== What is needed ==
If a line contains "et crée le niveau", it is the last one to write out; begin with the first line of the records and copy each exactly.

Collected data
● ● ● ●

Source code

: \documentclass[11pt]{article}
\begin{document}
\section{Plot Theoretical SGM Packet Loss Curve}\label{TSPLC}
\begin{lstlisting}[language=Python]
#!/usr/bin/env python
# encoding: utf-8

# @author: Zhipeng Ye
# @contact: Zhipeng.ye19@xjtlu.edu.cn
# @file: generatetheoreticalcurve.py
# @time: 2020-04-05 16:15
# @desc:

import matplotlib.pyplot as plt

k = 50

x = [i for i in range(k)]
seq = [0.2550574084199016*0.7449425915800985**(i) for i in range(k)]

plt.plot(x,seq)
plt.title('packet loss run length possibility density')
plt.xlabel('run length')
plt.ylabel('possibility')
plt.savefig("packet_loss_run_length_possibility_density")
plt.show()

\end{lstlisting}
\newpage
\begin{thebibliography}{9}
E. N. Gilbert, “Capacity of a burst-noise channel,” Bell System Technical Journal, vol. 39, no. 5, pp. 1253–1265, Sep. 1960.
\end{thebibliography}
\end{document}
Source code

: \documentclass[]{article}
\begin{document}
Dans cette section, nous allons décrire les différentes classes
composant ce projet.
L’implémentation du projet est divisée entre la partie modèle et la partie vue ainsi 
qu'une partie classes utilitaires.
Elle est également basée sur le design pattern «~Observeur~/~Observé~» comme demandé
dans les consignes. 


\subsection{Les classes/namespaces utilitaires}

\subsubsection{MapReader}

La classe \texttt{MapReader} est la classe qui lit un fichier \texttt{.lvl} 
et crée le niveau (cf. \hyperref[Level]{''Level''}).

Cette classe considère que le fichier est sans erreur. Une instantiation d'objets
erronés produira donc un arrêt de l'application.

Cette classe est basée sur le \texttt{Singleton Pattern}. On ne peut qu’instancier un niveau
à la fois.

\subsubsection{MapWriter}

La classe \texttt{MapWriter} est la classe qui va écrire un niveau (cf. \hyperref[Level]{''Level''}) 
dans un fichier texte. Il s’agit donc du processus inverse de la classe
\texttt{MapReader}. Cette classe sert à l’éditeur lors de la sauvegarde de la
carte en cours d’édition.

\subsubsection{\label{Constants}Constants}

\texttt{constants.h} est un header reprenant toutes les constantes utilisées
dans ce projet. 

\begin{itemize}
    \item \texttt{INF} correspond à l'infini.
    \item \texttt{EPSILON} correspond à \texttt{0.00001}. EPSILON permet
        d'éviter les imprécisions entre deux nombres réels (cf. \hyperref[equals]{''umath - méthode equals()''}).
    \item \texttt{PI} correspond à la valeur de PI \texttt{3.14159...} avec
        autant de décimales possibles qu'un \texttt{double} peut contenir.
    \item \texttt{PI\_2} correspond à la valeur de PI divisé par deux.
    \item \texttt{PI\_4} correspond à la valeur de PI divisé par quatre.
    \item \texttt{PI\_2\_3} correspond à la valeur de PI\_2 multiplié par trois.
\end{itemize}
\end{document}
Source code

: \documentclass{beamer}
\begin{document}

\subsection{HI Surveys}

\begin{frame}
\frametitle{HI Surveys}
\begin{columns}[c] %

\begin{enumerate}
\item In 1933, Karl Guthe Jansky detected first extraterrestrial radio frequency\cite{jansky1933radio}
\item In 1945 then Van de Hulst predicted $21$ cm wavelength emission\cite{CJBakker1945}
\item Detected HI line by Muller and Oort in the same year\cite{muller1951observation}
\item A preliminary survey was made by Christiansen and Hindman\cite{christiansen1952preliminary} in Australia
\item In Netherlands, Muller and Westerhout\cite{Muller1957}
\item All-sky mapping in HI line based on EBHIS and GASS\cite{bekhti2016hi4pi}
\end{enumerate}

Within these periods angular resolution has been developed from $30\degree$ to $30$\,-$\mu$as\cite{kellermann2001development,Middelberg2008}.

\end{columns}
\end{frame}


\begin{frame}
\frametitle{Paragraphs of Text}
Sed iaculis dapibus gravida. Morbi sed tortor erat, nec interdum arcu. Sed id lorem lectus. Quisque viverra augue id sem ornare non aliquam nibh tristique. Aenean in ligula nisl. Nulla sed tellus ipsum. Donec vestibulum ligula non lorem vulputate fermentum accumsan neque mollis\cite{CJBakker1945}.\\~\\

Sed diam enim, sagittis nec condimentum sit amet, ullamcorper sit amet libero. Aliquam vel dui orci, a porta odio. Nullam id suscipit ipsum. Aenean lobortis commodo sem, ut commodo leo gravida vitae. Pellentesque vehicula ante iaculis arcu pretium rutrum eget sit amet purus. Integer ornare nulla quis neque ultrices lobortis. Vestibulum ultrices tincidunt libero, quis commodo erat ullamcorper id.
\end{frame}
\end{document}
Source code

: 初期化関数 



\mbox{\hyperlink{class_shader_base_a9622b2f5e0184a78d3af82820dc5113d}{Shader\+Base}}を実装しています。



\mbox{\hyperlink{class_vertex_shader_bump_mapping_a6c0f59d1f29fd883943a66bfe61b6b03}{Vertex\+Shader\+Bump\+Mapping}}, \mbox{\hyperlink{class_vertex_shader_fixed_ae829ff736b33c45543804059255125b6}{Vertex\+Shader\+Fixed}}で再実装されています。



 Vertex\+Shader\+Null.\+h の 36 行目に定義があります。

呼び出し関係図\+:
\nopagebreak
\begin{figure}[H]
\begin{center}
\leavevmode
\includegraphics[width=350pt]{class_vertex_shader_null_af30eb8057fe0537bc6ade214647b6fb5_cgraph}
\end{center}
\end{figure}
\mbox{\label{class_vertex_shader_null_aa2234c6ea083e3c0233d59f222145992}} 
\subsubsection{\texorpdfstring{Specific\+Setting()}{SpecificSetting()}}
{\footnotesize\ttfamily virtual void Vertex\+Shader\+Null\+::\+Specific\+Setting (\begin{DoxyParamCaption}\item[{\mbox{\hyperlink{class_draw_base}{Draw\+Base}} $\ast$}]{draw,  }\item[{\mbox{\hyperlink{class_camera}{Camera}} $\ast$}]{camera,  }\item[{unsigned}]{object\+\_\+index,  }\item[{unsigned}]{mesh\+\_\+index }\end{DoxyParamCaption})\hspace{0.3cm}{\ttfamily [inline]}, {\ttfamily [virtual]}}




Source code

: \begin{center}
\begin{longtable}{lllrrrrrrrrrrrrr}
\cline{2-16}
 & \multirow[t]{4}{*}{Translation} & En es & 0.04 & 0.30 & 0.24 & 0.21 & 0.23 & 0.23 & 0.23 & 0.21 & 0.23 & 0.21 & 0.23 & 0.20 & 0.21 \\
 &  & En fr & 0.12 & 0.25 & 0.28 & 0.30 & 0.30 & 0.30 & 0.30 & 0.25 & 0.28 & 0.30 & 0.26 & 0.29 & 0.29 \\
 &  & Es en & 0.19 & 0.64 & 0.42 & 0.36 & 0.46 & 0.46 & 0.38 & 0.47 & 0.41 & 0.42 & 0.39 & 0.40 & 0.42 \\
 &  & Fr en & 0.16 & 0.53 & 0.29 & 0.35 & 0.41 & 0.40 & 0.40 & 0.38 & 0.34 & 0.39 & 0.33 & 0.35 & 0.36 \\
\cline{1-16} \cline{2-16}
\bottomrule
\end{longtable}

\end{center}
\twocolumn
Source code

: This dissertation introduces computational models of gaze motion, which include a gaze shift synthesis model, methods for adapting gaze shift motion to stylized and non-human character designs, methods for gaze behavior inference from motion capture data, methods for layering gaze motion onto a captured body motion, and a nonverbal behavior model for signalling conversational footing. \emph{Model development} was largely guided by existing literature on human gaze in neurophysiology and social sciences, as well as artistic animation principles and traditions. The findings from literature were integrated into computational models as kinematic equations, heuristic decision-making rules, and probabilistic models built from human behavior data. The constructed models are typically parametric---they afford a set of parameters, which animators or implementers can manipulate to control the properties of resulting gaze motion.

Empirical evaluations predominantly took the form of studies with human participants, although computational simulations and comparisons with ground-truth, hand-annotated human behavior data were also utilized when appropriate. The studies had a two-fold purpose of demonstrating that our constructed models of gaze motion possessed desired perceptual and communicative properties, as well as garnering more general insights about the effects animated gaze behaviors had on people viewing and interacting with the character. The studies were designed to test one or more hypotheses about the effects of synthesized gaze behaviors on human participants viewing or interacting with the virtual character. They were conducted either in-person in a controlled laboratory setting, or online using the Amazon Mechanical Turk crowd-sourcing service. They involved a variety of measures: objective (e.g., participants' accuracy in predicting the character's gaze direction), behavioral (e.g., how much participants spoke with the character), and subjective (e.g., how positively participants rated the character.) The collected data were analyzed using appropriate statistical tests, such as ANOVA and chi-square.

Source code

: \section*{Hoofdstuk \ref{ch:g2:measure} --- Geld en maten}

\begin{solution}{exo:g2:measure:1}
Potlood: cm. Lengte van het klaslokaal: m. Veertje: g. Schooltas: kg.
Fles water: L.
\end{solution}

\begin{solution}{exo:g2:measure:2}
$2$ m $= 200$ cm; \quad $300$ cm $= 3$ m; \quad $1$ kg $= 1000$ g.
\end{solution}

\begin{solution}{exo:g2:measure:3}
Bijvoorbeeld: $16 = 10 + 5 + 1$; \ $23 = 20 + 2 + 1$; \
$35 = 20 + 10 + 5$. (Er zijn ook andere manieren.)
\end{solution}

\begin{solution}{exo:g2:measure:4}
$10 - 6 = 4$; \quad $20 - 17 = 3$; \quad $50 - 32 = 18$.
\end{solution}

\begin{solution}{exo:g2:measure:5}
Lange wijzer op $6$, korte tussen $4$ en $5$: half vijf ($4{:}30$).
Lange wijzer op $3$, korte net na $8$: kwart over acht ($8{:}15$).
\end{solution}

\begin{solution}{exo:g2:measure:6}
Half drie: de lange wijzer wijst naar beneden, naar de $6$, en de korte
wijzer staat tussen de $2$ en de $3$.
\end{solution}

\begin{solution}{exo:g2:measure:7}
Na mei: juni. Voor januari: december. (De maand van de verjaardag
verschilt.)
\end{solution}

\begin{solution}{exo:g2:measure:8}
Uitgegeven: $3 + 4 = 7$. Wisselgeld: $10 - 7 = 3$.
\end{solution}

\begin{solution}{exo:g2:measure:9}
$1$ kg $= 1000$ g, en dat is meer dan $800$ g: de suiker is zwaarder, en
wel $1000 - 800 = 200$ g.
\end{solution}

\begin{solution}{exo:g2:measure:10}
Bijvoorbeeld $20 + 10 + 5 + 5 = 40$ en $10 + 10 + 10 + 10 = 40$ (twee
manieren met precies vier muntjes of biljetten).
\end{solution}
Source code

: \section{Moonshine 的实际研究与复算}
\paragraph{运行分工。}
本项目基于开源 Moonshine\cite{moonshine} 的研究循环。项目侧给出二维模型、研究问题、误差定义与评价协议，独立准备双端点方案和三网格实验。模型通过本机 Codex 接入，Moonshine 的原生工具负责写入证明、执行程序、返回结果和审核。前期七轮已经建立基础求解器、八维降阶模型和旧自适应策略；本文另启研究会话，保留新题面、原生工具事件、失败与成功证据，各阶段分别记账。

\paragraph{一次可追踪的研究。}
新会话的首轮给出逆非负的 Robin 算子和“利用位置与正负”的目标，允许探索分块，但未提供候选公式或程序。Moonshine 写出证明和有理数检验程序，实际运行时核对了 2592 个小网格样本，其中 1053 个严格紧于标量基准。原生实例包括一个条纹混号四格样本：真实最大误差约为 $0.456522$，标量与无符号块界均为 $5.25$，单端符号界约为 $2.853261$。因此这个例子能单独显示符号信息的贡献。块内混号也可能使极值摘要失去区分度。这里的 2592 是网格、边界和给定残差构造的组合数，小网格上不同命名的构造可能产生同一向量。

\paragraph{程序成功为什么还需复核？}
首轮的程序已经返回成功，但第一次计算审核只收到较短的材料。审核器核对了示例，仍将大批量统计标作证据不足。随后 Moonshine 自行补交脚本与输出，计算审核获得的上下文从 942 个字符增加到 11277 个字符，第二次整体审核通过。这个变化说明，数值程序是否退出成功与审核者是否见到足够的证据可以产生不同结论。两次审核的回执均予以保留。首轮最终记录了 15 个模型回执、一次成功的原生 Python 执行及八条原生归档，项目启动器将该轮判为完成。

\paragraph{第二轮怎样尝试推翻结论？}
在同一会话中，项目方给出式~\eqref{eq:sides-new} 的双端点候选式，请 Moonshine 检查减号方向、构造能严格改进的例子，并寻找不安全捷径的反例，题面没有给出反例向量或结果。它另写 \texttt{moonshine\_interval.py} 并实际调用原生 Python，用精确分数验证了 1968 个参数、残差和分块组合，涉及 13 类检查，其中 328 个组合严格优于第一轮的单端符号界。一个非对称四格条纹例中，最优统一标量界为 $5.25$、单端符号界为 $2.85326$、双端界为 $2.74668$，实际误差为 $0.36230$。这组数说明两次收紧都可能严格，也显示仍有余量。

● ● ● ●

== Answer to this problem ==
Source code

: \documentclass[11pt]{article}
\begin{document}
\section{Plot Theoretical SGM Packet Loss Curve}\label{TSPLC}
\begin{lstlisting}[language=Python]
#!/usr/bin/env python
# encoding: utf-8

# @author: Zhipeng Ye
# @contact: Zhipeng.ye19@xjtlu.edu.cn
# @file: generatetheoreticalcurve.py
# @time: 2020-04-05 16:15
# @desc:

import matplotlib.pyplot as plt

k = 50

x = [i for i in range(k)]
seq = [0.2550574084199016*0.7449425915800985**(i) for i in range(k)]

plt.plot(x,seq)
plt.title('packet loss run length possibility density')
plt.xlabel('run length')
plt.ylabel('possibility')
plt.savefig("packet_loss_run_length_possibility_density")
plt.show()

\end{lstlisting}
\newpage
\begin{thebibliography}{9}
E. N. Gilbert, “Capacity of a burst-noise channel,” Bell System Technical Journal, vol. 39, no. 5, pp. 1253–1265, Sep. 1960.
\end{thebibliography}
\end{document}
Source code

: \documentclass[]{article}
\begin{document}
Dans cette section, nous allons décrire les différentes classes
composant ce projet.
L’implémentation du projet est divisée entre la partie modèle et la partie vue ainsi 
qu'une partie classes utilitaires.
Elle est également basée sur le design pattern «~Observeur~/~Observé~» comme demandé
dans les consignes. 


\subsection{Les classes/namespaces utilitaires}

\subsubsection{MapReader}

La classe \texttt{MapReader} est la classe qui lit un fichier \texttt{.lvl} 
et crée le niveau (cf. \hyperref[Level]{''Level''}).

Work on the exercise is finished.